Liriel paid him little attention. The time for the rational part of her was finished. There was nothing else to be done; Tellyth's soldiers were dead, but she could yet live. It would be difficult, but she could eliminate this entire pit of vipers before they realized the true extent of her capabilities. She prepared to draw upon the power of the Warp. She would have only one chance.

"If I may, Majesty?" came a small voice.

From the back of the room, one of the silent observers stepped forth. That simpering sycophant, Belasys. He advanced at the King's gesture and whispered into his ear. Liriel could not make out the words or read his lips, blocked as they were by Miythis' own head. The King's expression was strange, passing from annoyance, to interest, to disbelief, to deep thought. Finally, Belasys stood back and bowed his head, returning to the court's audience. The King was silent for long moments, the other councilors glancing between themselves in confusion. Finally, Miythis turned to face her, face bearing neither amusement nor outrage, nor any other emotion she could place.

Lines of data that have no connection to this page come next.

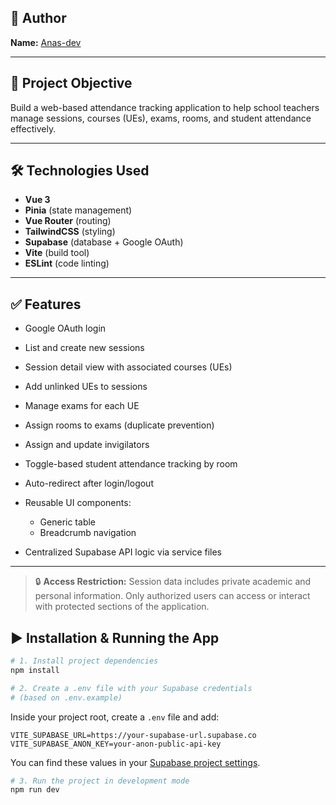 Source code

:## 👤 Author

**Name:** [Anas-dev](https://github.com/Anas6424)

---

## 🎯 Project Objective

Build a web-based attendance tracking application to help school teachers manage sessions, courses (UEs), exams, rooms, and student attendance effectively.

---

## 🛠️ Technologies Used

* **Vue 3**
* **Pinia** (state management)
* **Vue Router** (routing)
* **TailwindCSS** (styling)
* **Supabase** (database + Google OAuth)
* **Vite** (build tool)
* **ESLint** (code linting)

---

## ✅ Features

* Google OAuth login
* List and create new sessions
* Session detail view with associated courses (UEs)
* Add unlinked UEs to sessions
* Manage exams for each UE
* Assign rooms to exams (duplicate prevention)
* Assign and update invigilators
* Toggle-based student attendance tracking by room
* Auto-redirect after login/logout
* Reusable UI components:

  * Generic table
  * Breadcrumb navigation
* Centralized Supabase API logic via service files

---

> 🔒 **Access Restriction:** Session data includes private academic and personal information. Only authorized users can access or interact with protected sections of the application.


## ▶️ Installation & Running the App

```bash
# 1. Install project dependencies
npm install

# 2. Create a .env file with your Supabase credentials
# (based on .env.example)
```

Inside your project root, create a `.env` file and add:

```
VITE_SUPABASE_URL=https://your-supabase-url.supabase.co
VITE_SUPABASE_ANON_KEY=your-anon-public-api-key
```

You can find these values in your [Supabase project settings](https://app.supabase.com/project/_/settings/api).

```bash
# 3. Run the project in development mode
npm run dev
``` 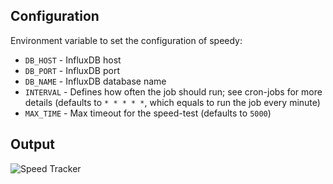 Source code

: 
## Configuration

Environment variable to set the configuration of speedy:

- `DB_HOST` - InfluxDB host
- `DB_PORT` - InfluxDB port
- `DB_NAME` - InfluxDB database name
- `INTERVAL` - Defines how often the job should run; see cron-jobs for more details (defaults to ```* * * * *```, which equals to run the job every minute)
- `MAX_TIME` - Max timeout for the speed-test (defaults to `5000`)

## Output

![Speed Tracker](https://github.com/stefanwalther/speedy/blob/master/docker/speedy/docs/images/speed.png) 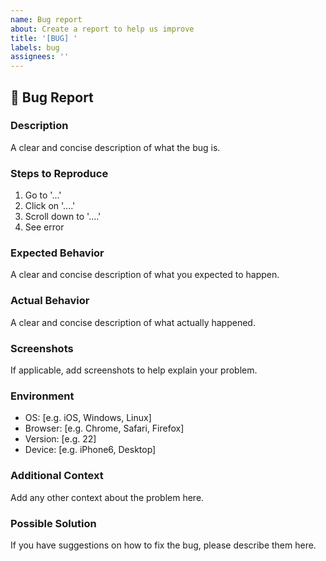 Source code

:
 ```yaml
---
name: Bug report
about: Create a report to help us improve
title: '[BUG] '
labels: bug
assignees: ''
---
```


## 🐛 Bug Report

### Description
A clear and concise description of what the bug is.

### Steps to Reproduce
1. Go to '...'
2. Click on '....'
3. Scroll down to '....'
4. See error

### Expected Behavior
A clear and concise description of what you expected to happen.

### Actual Behavior
A clear and concise description of what actually happened.

### Screenshots
If applicable, add screenshots to help explain your problem.

### Environment
- OS: [e.g. iOS, Windows, Linux]
- Browser: [e.g. Chrome, Safari, Firefox]
- Version: [e.g. 22]
- Device: [e.g. iPhone6, Desktop]

### Additional Context
Add any other context about the problem here.

### Possible Solution
If you have suggestions on how to fix the bug, please describe them here. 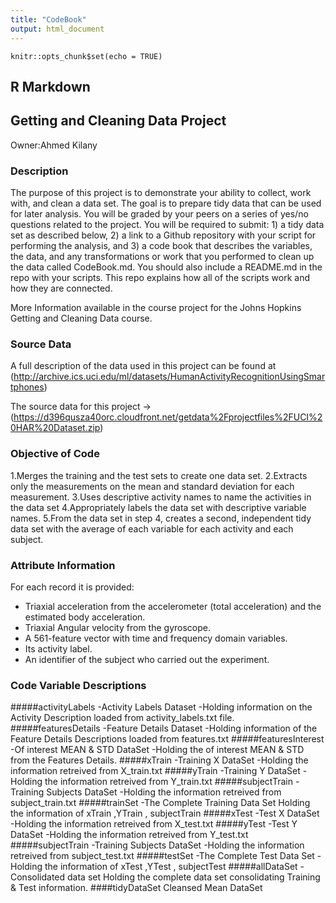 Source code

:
 ```yaml
---
title: "CodeBook"
output: html_document
---
```


```{r setup, include=FALSE}
knitr::opts_chunk$set(echo = TRUE)
```

## R Markdown
## Getting and Cleaning Data Project
 
Owner:Ahmed Kilany
 
### Description
The purpose of this project is to demonstrate your ability to collect, work with, and clean a data set. The goal is to prepare tidy data that can be used for later analysis. You will be graded by your peers on a series of yes/no questions related to the project. You will be required to submit: 1) a tidy data set as described below, 2) a link to a Github repository with your script for performing the analysis, and 3) a code book that describes the variables, the data, and any transformations or work that you performed to clean up the data called CodeBook.md. You should also include a README.md in the repo with your scripts. This repo explains how all of the scripts work and how they are connected.

 More Information available in the course project for the Johns Hopkins Getting and Cleaning Data course.
 
### Source Data
 A full description of the data used in this project can be found at (http://archive.ics.uci.edu/ml/datasets/HumanActivityRecognitionUsingSmartphones)
 
 The source data for this project ->(https://d396qusza40orc.cloudfront.net/getdata%2Fprojectfiles%2FUCI%20HAR%20Dataset.zip)
 
### Objective of Code 
1.Merges the training and the test sets to create one data set.
2.Extracts only the measurements on the mean and standard deviation for each measurement. 
3.Uses descriptive activity names to name the activities in the data set
4.Appropriately labels the data set with descriptive variable names. 
5.From the data set in step 4, creates a second, independent tidy data set with the average of each variable for each activity and each subject.
 
### Attribute Information
 For each record it is provided:

- Triaxial acceleration from the accelerometer (total acceleration) and the estimated body acceleration.
- Triaxial Angular velocity from the gyroscope. 
- A 561-feature vector with time and frequency domain variables. 
- Its activity label. 
- An identifier of the subject who carried out the experiment.

### Code Variable Descriptions
#####activityLabels 
-Activity Labels Dataset
-Holding information on the Activity Description loaded from activity_labels.txt file.
#####featuresDetails 
-Feature Details Dataset 
-Holding information of the Feature Details Descriptions loaded from features.txt
#####featuresInterest 
-Of interest MEAN & STD DataSet 
-Holding the of interest MEAN & STD from the Features Details.
#####xTrain 
-Training X DataSet
-Holding the information retreived from X_train.txt
#####yTrain 
-Training Y DataSet
-Holding the information retreived from Y_train.txt
#####subjectTrain 
-Training Subjects DataSet
-Holding the information retreived from subject_train.txt
#####trainSet 
-The Complete Training Data Set
Holding the information of xTrain ,YTrain , subjectTrain
#####xTest 
-Test X DataSet
-Holding the information retreived from X_test.txt
#####yTest 
-Test Y DataSet
-Holding the information retreived from Y_test.txt
#####subjectTrain 
-Training Subjects DataSet
-Holding the information retreived from subject_test.txt
#####testSet 
-The Complete Test Data Set
-Holding the information of xTest ,YTest , subjectTest
#####allDataSet
-Consolidated data set 
Holding the complete data set consolidating Training & Test information.
####tidyDataSet
Cleansed Mean DataSet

The effect was deeply unsettling.

"The noble Belasys has raised a plea for mercy towards the Seer," he said simply, "and argued most eloquently on her behalf. There is not enough evidence that she acted with malice rather than ignorance, and it is beyond precedent for a Seer to be condemned in such a manner."

He brought his sceptre down on the table, striking it with finality. "The Seer shall be exiled from all civilized lands, hereafter and forevermore."